Keep only the lines from the top of the listing through the one with "- [ ] Turn on GitHub Pages", and reproduce them unaltered.

→ DATASET CONTENT
+ + + + +
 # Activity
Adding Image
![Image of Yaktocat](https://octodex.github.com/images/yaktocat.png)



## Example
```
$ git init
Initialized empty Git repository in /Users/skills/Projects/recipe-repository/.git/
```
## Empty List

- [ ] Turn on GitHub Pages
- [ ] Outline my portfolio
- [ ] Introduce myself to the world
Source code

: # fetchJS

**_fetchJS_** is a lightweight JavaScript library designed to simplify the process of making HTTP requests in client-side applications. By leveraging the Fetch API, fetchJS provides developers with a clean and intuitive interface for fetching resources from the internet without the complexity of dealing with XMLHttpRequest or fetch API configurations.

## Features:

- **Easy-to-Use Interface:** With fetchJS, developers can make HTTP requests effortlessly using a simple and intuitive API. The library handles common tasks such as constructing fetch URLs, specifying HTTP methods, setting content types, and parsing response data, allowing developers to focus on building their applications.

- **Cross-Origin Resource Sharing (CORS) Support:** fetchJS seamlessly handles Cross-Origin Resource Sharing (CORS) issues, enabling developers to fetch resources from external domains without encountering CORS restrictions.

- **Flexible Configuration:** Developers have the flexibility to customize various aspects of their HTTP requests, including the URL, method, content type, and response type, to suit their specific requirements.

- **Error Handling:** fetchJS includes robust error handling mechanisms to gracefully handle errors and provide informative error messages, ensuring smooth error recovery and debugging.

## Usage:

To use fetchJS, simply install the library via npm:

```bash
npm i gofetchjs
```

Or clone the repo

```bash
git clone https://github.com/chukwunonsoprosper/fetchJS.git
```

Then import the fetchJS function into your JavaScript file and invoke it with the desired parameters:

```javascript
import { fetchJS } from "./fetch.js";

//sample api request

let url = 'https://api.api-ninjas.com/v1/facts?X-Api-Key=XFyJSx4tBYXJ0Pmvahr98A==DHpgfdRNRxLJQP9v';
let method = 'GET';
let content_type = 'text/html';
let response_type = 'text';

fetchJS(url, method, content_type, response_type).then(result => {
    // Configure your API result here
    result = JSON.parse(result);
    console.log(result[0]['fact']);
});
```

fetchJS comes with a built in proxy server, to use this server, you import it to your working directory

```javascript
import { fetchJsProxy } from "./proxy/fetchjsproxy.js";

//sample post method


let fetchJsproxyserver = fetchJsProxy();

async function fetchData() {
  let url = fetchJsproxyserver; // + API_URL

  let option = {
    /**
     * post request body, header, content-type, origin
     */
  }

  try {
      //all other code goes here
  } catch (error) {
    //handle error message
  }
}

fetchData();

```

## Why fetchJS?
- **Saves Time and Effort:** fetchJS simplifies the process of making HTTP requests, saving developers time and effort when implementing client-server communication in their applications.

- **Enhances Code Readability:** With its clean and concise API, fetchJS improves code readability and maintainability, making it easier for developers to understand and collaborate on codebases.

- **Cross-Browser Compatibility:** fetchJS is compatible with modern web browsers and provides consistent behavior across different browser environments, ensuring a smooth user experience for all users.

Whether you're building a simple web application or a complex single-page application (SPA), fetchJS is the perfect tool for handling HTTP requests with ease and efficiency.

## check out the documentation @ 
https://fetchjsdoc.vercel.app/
+ + + + +
→ ANSWER AREA
 # Activity
Adding Image
![Image of Yaktocat](https://octodex.github.com/images/yaktocat.png)



## Example
```
$ git init
Initialized empty Git repository in /Users/skills/Projects/recipe-repository/.git/
```
## Empty List

- [ ] Turn on GitHub Pages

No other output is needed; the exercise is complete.